Есть, однако, подозрение, что столь теперь ценимые отклонения от реалистической нормы списывались в 60–70-е не на Сезанна с Пикассо, а на любовь к корням – кавказские и восточные мотивы. Что касается Таира Салахова, говорят, художник «на спор» задумал написать дипломную картину лишь оттенками серого. Посетители выставки сами могут определить, выиграл ли этот спор выпускник Суриковского института, изучая его полотно 1957 года «С вахты». Оно, действительно, не пышет пестротой красок и больше похоже на гранитный монумент труженикам нефтяных вышек. Суровые люди на фоне неприютной стихии, их сбивает с ног встречный ветер, но они, преисполненные чувством долга, непреклонно шествуют по парапету. Не нужно быть экспертом, чтобы сразу увидеть здесь монументализм и ракурсы гениального Александра Дейнеки. К слову сказать, выставку последнего давно уже пора бы устроить – всем бы стало понятно, откуда вырастает наше «шестидесятничество» и весь «суровый стиль».

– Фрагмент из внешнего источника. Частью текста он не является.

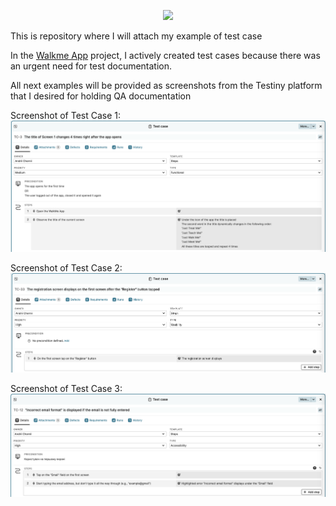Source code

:<p align="center">
  <img src="https://img.shields.io/badge/Test%20Case-0C3B72?style=for-the-badge&logo=Testomatio"/>
</p>

<p>This is repository where I will attach my example of test case</p>

In the <a href="https://walkme.dog">Walkme App</a> project, I actively created test cases because there was an urgent need for test documentation.

All next examples will be provided as screenshots from the Testiny platform that I desired for holding QA documentation

Screenshot of Test Case 1:
![Screenshot 1](https://github.com/AndriiChornii/test-case/blob/main/assets/TestCase1.png)

Screenshot of Test Case 2:
![Screenshot 1](https://github.com/AndriiChornii/test-case/blob/main/assets/TestCase2.png)

Screenshot of Test Case 3:
![Screenshot 1](https://github.com/AndriiChornii/test-case/blob/main/assets/TestCase3.png)
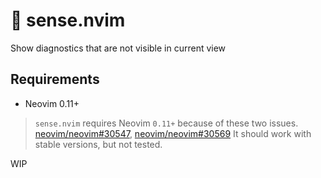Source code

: # 🧘 sense.nvim

Show diagnostics that are not visible in current view

## Requirements

- Neovim 0.11+

> `sense.nvim` requires Neovim `0.11+` because of these two issues.
  [neovim/neovim#30547](https://github.com/neovim/neovim/issues/30547),
  [neovim/neovim#30569](https://github.com/neovim/neovim/issues/30569)
> It should work with stable versions, but not tested.

WIP
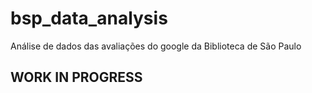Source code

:# bsp_data_analysis
Análise de dados das avaliações do google da Biblioteca de São Paulo

## WORK IN PROGRESS ##
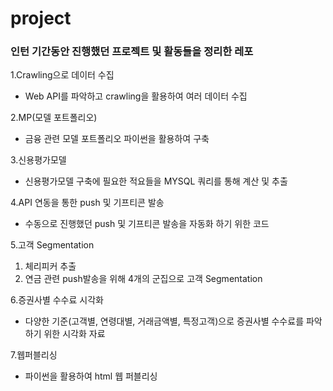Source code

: # project

### 인턴 기간동안 진행했던 프로젝트 및 활동들을 정리한 레포

1.Crawling으로 데이터 수집
  - Web API를 파악하고 crawling을 활용하여 여러 데이터 수집

2.MP(모델 포트폴리오)
  - 금융 관련 모델 포트폴리오 파이썬을 활용하여 구축
  
3.신용평가모델
  - 신용평가모델 구축에 필요한 적요들을 MYSQL 쿼리를 통해 계산 및 추출 

4.API 연동을 통한 push 및 기프티콘 발송
  - 수동으로 진행했던 push 및 기프티콘 발송을 자동화 하기 위한 코드

5.고객 Segmentation
  1) 체리피커 추출
  2) 연금 관련 push발송을 위해 4개의 군집으로 고객 Segmentation

6.증권사별 수수료 시각화
  - 다양한 기준(고객별, 연령대별, 거래금액별, 특정고객)으로 증권사별 수수료를 파악하기 위한 시각화 자료

7.웹퍼블리싱
  - 파이썬을 활용하여 html 웹 퍼블리싱
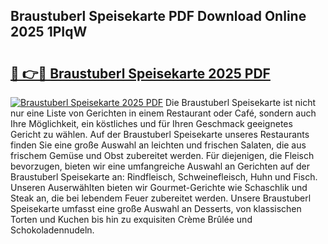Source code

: ## Braustuberl Speisekarte PDF Download Online 2025 1PIqW

# <h2><a href="http://gc8tp2o.nevu.top/?p=Braustuberl+Speisekarte">🔗 👉🔴 Braustuberl Speisekarte 2025 PDF</a></h2>

[![Braustuberl Speisekarte 2025 PDF](https://i.imgur.com/dBaPXMq.png)](http://gc8tp2o.nevu.top/?p=Braustuberl+Speisekarte)
Die Braustuberl Speisekarte ist nicht nur eine Liste von Gerichten in einem Restaurant oder Café, sondern auch Ihre Möglichkeit, ein köstliches und für Ihren Geschmack geeignetes Gericht zu wählen. Auf der Braustuberl Speisekarte unseres Restaurants finden Sie eine große Auswahl an leichten und frischen Salaten, die aus frischem Gemüse und Obst zubereitet werden. Für diejenigen, die Fleisch bevorzugen, bieten wir eine umfangreiche Auswahl an Gerichten auf der Braustuberl Speisekarte an: Rindfleisch, Schweinefleisch, Huhn und Fisch. Unseren Auserwählten bieten wir Gourmet-Gerichte wie Schaschlik und Steak an, die bei lebendem Feuer zubereitet werden. Unsere Braustuberl Speisekarte umfasst eine große Auswahl an Desserts, von klassischen Torten und Kuchen bis hin zu exquisiten Crème Brûlée und Schokoladennudeln.
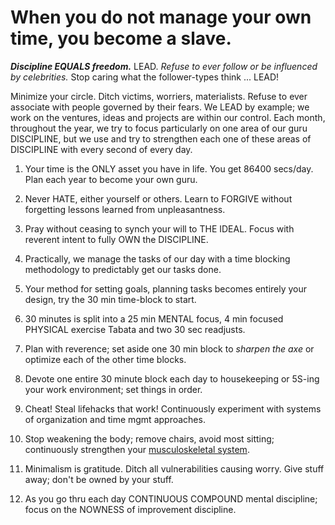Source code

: # When you do not manage your own time, you become a slave.

***Discipline EQUALS freedom.*** LEAD. *Refuse to ever follow or be influenced by celebrities.* Stop caring what the follower-types think ... LEAD!

Minimize your circle. Ditch victims, worriers, materialists. Refuse to ever associate with people governed by their fears. We LEAD by example; we work on the ventures, ideas and projects are within our control. Each month, throughout the year, we try to focus particularly on one area of our guru DISCIPLINE, but we use and try to strengthen each one of these areas of DISCIPLINE with every second of every day.

1) Your time is the ONLY asset you have in life. You get 86400 secs/day. Plan each year to become your own guru.

2) Never HATE, either yourself or others. Learn to FORGIVE without forgetting lessons learned from unpleasantness.

3) Pray without ceasing to synch your will to THE IDEAL. Focus with reverent intent to fully OWN the DISCIPLINE. 

4) Practically, we manage the tasks of our day with a time blocking methodology to predictably get our tasks done.

5) Your method for setting goals, planning tasks becomes entirely your design, try the 30 min time-block to start.

6) 30 minutes is split into a 25 min MENTAL focus, 4 min focused PHYSICAL exercise Tabata and two 30 sec readjusts.

7) Plan with reverence; set aside one 30 min block to *sharpen the axe* or optimize each of the other time blocks.

8) Devote one entire 30 minute block each day to housekeeping or 5S-ing your work environment; set things in order.

9) Cheat! Steal lifehacks that work! Continuously experiment with systems of organization and time mgmt approaches.

10) Stop weakening the body; remove chairs, avoid most sitting; continuously strengthen your [musculoskeletal system](https://en.wikipedia.org/wiki/Human_musculoskeletal_system).

11) Minimalism is gratitude. Ditch all vulnerabilities causing worry. Give stuff away; don't be owned by your stuff.

12) As you go thru each day CONTINUOUS COMPOUND mental discipline; focus on the NOWNESS of improvement discipline.
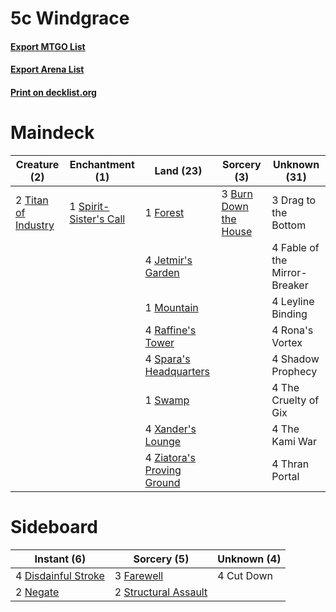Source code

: # 5c Windgrace

#### [Export MTGO List](../collection/5c%20Windgrace/5c%20Windgrace.txt)
#### [Export Arena List](../collection/5c%20Windgrace/5c%20Windgrace_arena.txt)
#### [Print on decklist.org](http://decklist.org/?deckmain=3%09Burn%20Down%20the%20House%0A3%09Drag%20to%20the%20Bottom%0A4%09Fable%20of%20the%20Mirror-Breaker%0A1%09Forest%0A4%09Jetmir's%20Garden%0A4%09Leyline%20Binding%0A1%09Mountain%0A4%09Raffine's%20Tower%0A4%09Rona's%20Vortex%0A4%09Shadow%20Prophecy%0A4%09Spara's%20Headquarters%0A1%09Spirit-Sister's%20Call%0A1%09Swamp%0A4%09The%20Cruelty%20of%20Gix%0A4%09The%20Kami%20War%0A4%09Thran%20Portal%0A2%09Titan%20of%20Industry%0A4%09Xander's%20Lounge%0A4%09Ziatora's%20Proving%20Ground&deckside=4%09Cut%20Down%0A4%09Disdainful%20Stroke%0A3%09Farewell%0A2%09Negate%0A2%09Structural%20Assault)
# Maindeck

|                                         Creature (2)                                         |                                         Enchantment (1)                                         |                                              Land (23)                                              |                                          Sorcery (3)                                           |        Unknown (31)         |
|----------------------------------------------------------------------------------------------|-------------------------------------------------------------------------------------------------|-----------------------------------------------------------------------------------------------------|------------------------------------------------------------------------------------------------|-----------------------------|
|2 [Titan of Industry](http://gatherer.wizards.com/Pages/Card/Details.aspx?multiverseid=555360)|1 [Spirit-Sister's Call](http://gatherer.wizards.com/Pages/Card/Details.aspx?multiverseid=548550)|1 [Forest](http://gatherer.wizards.com/Pages/Card/Details.aspx?multiverseid=439860)                  |3 [Burn Down the House](http://gatherer.wizards.com/Pages/Card/Details.aspx?multiverseid=534907)|3 Drag to the Bottom         |
|                                                                                              |                                                                                                 |4 [Jetmir's Garden](http://gatherer.wizards.com/Pages/Card/Details.aspx?multiverseid=555451)         |                                                                                                |4 Fable of the Mirror-Breaker|
|                                                                                              |                                                                                                 |1 [Mountain](http://gatherer.wizards.com/Pages/Card/Details.aspx?multiverseid=439859)                |                                                                                                |4 Leyline Binding            |
|                                                                                              |                                                                                                 |4 [Raffine's Tower](http://gatherer.wizards.com/Pages/Card/Details.aspx?multiverseid=555455)         |                                                                                                |4 Rona's Vortex              |
|                                                                                              |                                                                                                 |4 [Spara's Headquarters](http://gatherer.wizards.com/Pages/Card/Details.aspx?multiverseid=555458)    |                                                                                                |4 Shadow Prophecy            |
|                                                                                              |                                                                                                 |1 [Swamp](http://gatherer.wizards.com/Pages/Card/Details.aspx?multiverseid=439858)                   |                                                                                                |4 The Cruelty of Gix         |
|                                                                                              |                                                                                                 |4 [Xander's Lounge](http://gatherer.wizards.com/Pages/Card/Details.aspx?multiverseid=555461)         |                                                                                                |4 The Kami War               |
|                                                                                              |                                                                                                 |4 [Ziatora's Proving Ground](http://gatherer.wizards.com/Pages/Card/Details.aspx?multiverseid=555462)|                                                                                                |4 Thran Portal               |


# Sideboard

|                                         Instant (6)                                          |                                          Sorcery (5)                                          |Unknown (4)|
|----------------------------------------------------------------------------------------------|-----------------------------------------------------------------------------------------------|-----------|
|4 [Disdainful Stroke](http://gatherer.wizards.com/Pages/Card/Details.aspx?multiverseid=420705)|3 [Farewell](http://gatherer.wizards.com/Pages/Card/Details.aspx?multiverseid=548306)          |4 Cut Down |
|2 [Negate](http://gatherer.wizards.com/Pages/Card/Details.aspx?multiverseid=423707)           |2 [Structural Assault](http://gatherer.wizards.com/Pages/Card/Details.aspx?multiverseid=555327)|           |

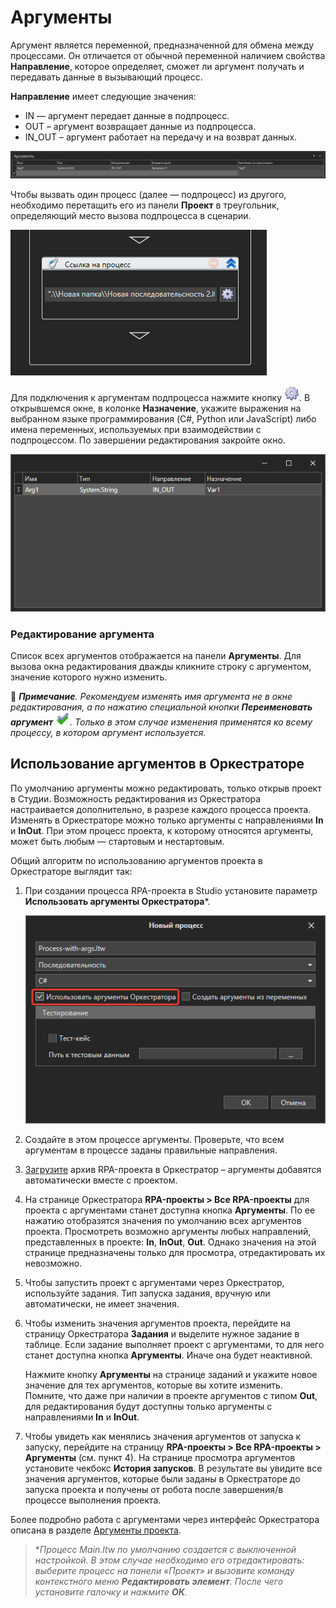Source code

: # Аргументы

Аргумент является переменной, предназначенной для обмена между процессами. Он отличается от обычной переменной наличием свойства **Направление**, которое определяет, сможет ли аргумент получать и передавать данные в вызывающий процесс. 

**Направление** имеет следующие значения:

* IN — аргумент передает данные в подпроцесс.
* OUT – аргумент возвращает данные из подпроцесса. 
* IN\_OUT – аргумент работает на передачу и на возврат данных.

![Панель «Аргументы»](<../../.gitbook/assets/6 (5).png>)

Чтобы вызвать один процесс (далее — подпроцесс) из другого, необходимо перетащить его из панели **Проект** в треугольник, определяющий место вызова подпроцесса в сценарии.

![Вызов подпроцесса](../../.gitbook/assets/7.png)

Для подключения к аргументам подпроцесса нажмите кнопку ![](<../../.gitbook/assets/8 (3).png>). В открывшемся окне, в колонке **Назначение**, укажите выражения на выбранном языке программирования (C#, Python или JavaScript) либо имена переменных, используемых при взаимодействии с подпроцессом. По завершении редактирования закройте окно.

![Окно с аргументами подпроцесса](../../.gitbook/assets/9.png)


### Редактирование аргумента
Список всех аргументов отображается на панели **Аргументы**. Для вызова окна редактирования дважды кликните строку с аргументом, значение которого нужно изменить. 

:small_blue_diamond: ***Примечание**. Рекомендуем изменять имя аргумента не в окне редактирования, а по нажатию специальной кнопки **Переименовать аргумент** ![](<../../.gitbook/assets/Переименовать переменную.png>). Только в этом случае изменения применятся ко всему процессу, в котором аргумент используется.*

## Использование аргументов в Оркестраторе

По умолчанию аргументы можно редактировать, только открыв проект в Студии. Возможность редактирования из Оркестратора настраивается дополнительно, в разрезе каждого процесса проекта. Изменять в Оркестраторе можно только аргументы с направлениями **In** и **InOut**. При этом процесс проекта, к которому относятся аргументы, может быть любым — стартовым и нестартовым. 

Общий алгоритм по использованию аргументов проекта в Оркестраторе выглядит так:
1. При создании процесса RPA-проекта в Studio установите параметр **Использовать аргументы Оркестратора**\*.

   ![](<../../.gitbook/assets/process-with-args-2.png>)
   
2. Создайте в этом процессе аргументы. Проверьте, что всем аргументам в процессе заданы правильные направления. 
3. [Загрузите](https://docs.primo-rpa.ru/primo-rpa/primo-studio/projects/publish) архив RPA-проекта в Оркестратор – аргументы добавятся автоматически вместе с проектом.
4. На странице Оркестратора **RPA-проекты > Все RPA-проекты** для проекта с аргументами станет доступна кнопка **Аргументы**. По ее нажатию отобразятся значения по умолчанию всех аргументов проекта. Просмотреть возможно аргументы любых направлений, представленных в проекте: **In**, **InOut**, **Out**. Однако значения на этой странице предназначены только для просмотра, отредактировать их невозможно.
5. Чтобы запустить проект с аргументами через Оркестратор, используйте задания. Тип запуска задания, вручную или автоматически, не имеет значения.
6. Чтобы изменить значения аргументов проекта, перейдите на страницу Оркестратора **Задания** и выделите нужное задание в таблице. Если задание выполняет проект с аргументами, то для него станет доступна кнопка **Аргументы**. Иначе она будет неактивной.

   Нажмите кнопку **Аргументы** на странице заданий и укажите новое значение для тех аргументов, которые вы хотите изменить. Помните, что даже при наличии в проекте аргументов с типом **Out**, для редактирования будут доступны только аргументы с направлениями **In** и **InOut**.
7. Чтобы увидеть как менялись значения аргументов от запуска к запуску, перейдите на страницу **RPA-проекты > Все RPA-проекты > Аргументы** (см. пункт 4). На странице просмотра аргументов установите чекбокс **История запусков**. В результате вы увидите все значения аргументов, которые были заданы в Оркестраторе до запуска проекта и получены от робота после завершения/в процессе выполнения проекта.

Более подробно работа с аргументами через интерфейс Оркестратора описана в разделе [Аргументы проекта](https://docs.primo-rpa.ru/primo-rpa/orchestrator/orchestrator-user/tasks-overview/tasks-arguments).

> \**Процесс Main.ltw по умолчанию создается с выключенной настройкой. В этом случае необходимо его отредактировать: выберите процесс на панели «Проект» и вызовите команду контекстного меню **Редактировать элемент**. После чего установите галочку и нажмите **ОК**.*





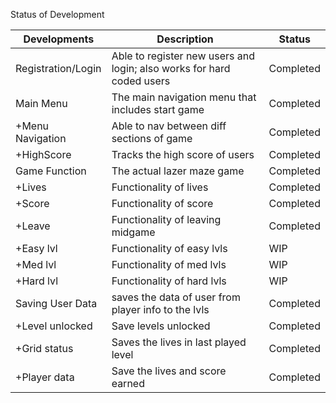 Status of Development

| Developments  | Description | Status       |
|---------------|-------------|--------------|
| Registration/Login  |   Able to register new users and login; also works for hard coded users    | Completed  |
|     Main Menu     | The main navigation menu that includes start game      | Completed    |
| +Menu Navigation   | Able to nav between diff sections of game    | Completed  |
| +HighScore   | Tracks the high score of users      | Completed  |
| Game Function   | The actual lazer maze game     | Completed  |
| +Lives   | Functionality of lives      | Completed  |
| +Score   | Functionality of score      | Completed  |
| +Leave   | Functionality of leaving midgame      | Completed  |
| +Easy lvl   | Functionality of easy lvls      | WIP  |
| +Med lvl   | Functionality of med lvls      | WIP  |
| +Hard lvl   | Functionality of hard lvls      | WIP  |
| Saving User Data| saves the data of user from player info to the lvls | Completed |
| +Level unlocked | Save levels unlocked | Completed |
| +Grid status | Saves the lives in last played level | Completed |
| +Player data | Save the lives and score earned | Completed |
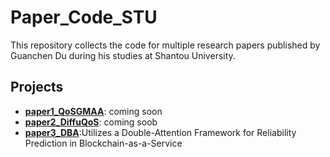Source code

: # Paper_Code_STU

This repository collects the code for multiple research papers published by Guanchen Du during his studies at Shantou University.

## Projects

- **[paper1_QoSGMAA](./paper1_QoSGMAA)**:  coming soon
- **[paper2_DiffuQoS](./paper2_DiffuQoS)**:  coming soob 
- **[paper3_DBA](./paper3_DBA)**:Utilizes a Double-Attention Framework for Reliability Prediction in Blockchain-as-a-Service


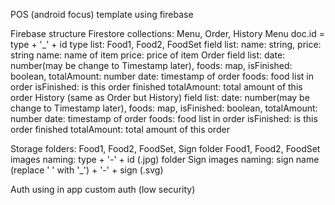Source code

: POS (android focus) template using firebase

Firebase structure
  Firestore
  collections: Menu, Order, History
    Menu
      doc.id = type + '\_' + id
      type list: Food1, Food2, FoodSet
      field list: name: string, price: string
        name: name of item
        price: price of item
    Order
      field list: date: number(may be change to Timestamp later), foods: map, isFinished: boolean, totalAmount: number
        date: timestamp of order
        foods: food list in order
        isFinished: is this order finished
        totalAmount: total amount of this order
    History (same as Order but History)
      field list: date: number(may be change to Timestamp later), foods: map, isFinished: boolean, totalAmount: number
        date: timestamp of order
        foods: food list in order
        isFinished: is this order finished
        totalAmount: total amount of this order

  Storage
  folders: Food1, Food2, FoodSet, Sign
    folder Food1, Food2, FoodSet images naming: type + '-' + id (.jpg)
    folder Sign images naming: sign name (replace ' ' with '\_') + '-' + sign (.svg)
    
Auth
  using in app custom auth (low security)
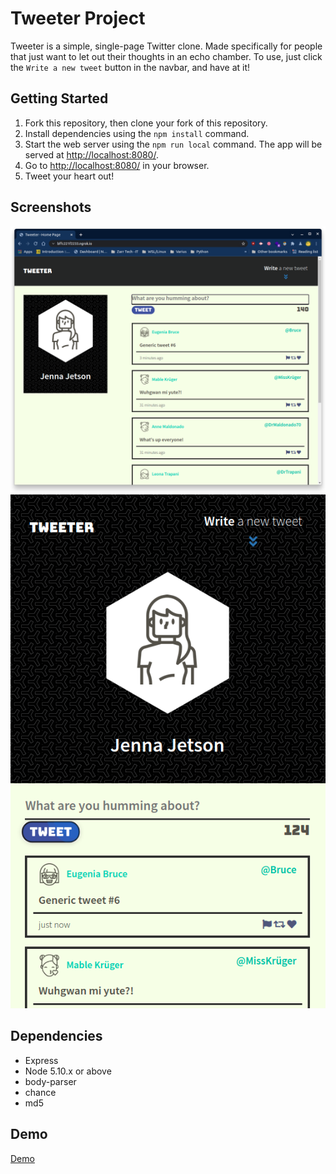 # Tweeter Project

Tweeter is a simple, single-page Twitter clone. Made specifically for people that just want to let out their thoughts in an echo chamber.
To use, just click the `Write a new tweet` button in the navbar, and have at it!

## Getting Started

1. Fork this repository, then clone your fork of this repository.
2. Install dependencies using the `npm install` command.
3. Start the web server using the `npm run local` command. The app will be served at <http://localhost:8080/>.
4. Go to <http://localhost:8080/> in your browser.
5. Tweet your heart out!

## Screenshots
!["Tweeter-Desktop"](./public/images/tweet-newtweet.png)
!["Tweeter-Mobile"](./public/images/tweet-mobile2.png)

## Dependencies

- Express
- Node 5.10.x or above
- body-parser
- chance
- md5

## Demo
[Demo](https://user-images.githubusercontent.com/46451257/129251275-d547685f-8996-41df-80d4-1bd76a5b8c13.mp4)
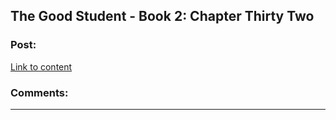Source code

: ## The Good Student - Book 2: Chapter Thirty Two

### Post:

[Link to content](http://moodylit.com/the-good-student-table-of-contents/book-2-chapter-thirty-two)

### Comments:

---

В более поздних вещах – прежде всего, в портретах – Таир Салахов довел «суровость» живописи до поэзии черно-белой фотографии. Самый знаменитый образец – портрет композитора Кара Караева. Белый свитер атрибут, скорее, геолога, полевого работника, нежели автора балета «Семь красавиц» и кантаты «Партия наша», на фоне черного рояля – классика обобщения, эмблема времени. Верх эстетства – образ «Айдан» (дочери художника, ныне известной московской галеристки). Вряд ли здесь имелся спор, можно ли написать портрет одной белой и черной краской, но наша девочка «в белом» – остроумный ответ всей русской традиции кремовых детишек в парадных платьях.
Собственно все лучшее и виртуозное, сохраняющее связь с Дейнекой и восточной архаикой, чем славен художник и из-за чего он давно украшает стены Третьяковки, собрано в одном зале. Упомянутые портреты и несколько холстов с могучими людьми («Романтики», «Женщины Апшерона»). Дальше начинаются более или менее удачные вариации. Если, допустим, повесить рядом портрет Караева и его учителя Шостаковича, станет очевидно, что «неодномерный» Шостакович – явно не салаховский герой, а образ Ростроповича с запрокинутой головой и страшно выдвинутым подбородком – и вовсе почти карикатура.
Как отдельную «находку» и нечто сенсационное кураторы подают масштабное полотно 1961 года «Тебе, человечество» (создано еще до полета Гагарина). Две – мужская и женская – фигуры, летящие сквозь космическую синеву. Как если бы «Рабочий и колхозница» скинули одежды и понеслись к звездам. Картина была отвергнута за формализм. Впрочем, если бы такая роспись украсила стену ДК или институт космонавтики, ничего крамольного в ней замечено бы не было – ее слишком откровенная декоративность просто не уживается с идейностью академичных картин.
Если на выставке и имеется какая-то интрига, так это «нефтяная тема», которую господин Салахов знает не понаслышке. Он писал нефтяников, вышки, резервуары, вагоны с нефтепродуктами. Все очень выразительно и мощно. Не было бы ничего удивительного, если бы он однажды на спор написал картину нефтью (правда, в наши дни это уже совершил Наседкин). Самое удивительное, что даже там, где нефтью не пахнет, Таир Салахов умудряется ее открыть. Так, среди всех его заграничных вещей самые знаковые созданы в Париже, и лишь те, где изображена Эйфелева башня (особенно эффектная в красном цвете). Только тут и понимаешь, что в глазах азербайджанского классика символ Парижа – та же нефтяная вышка. И еще непонятно, кто приносит больше дохода – каспийская скважина или главная туристическая достопримечательность французской столицы.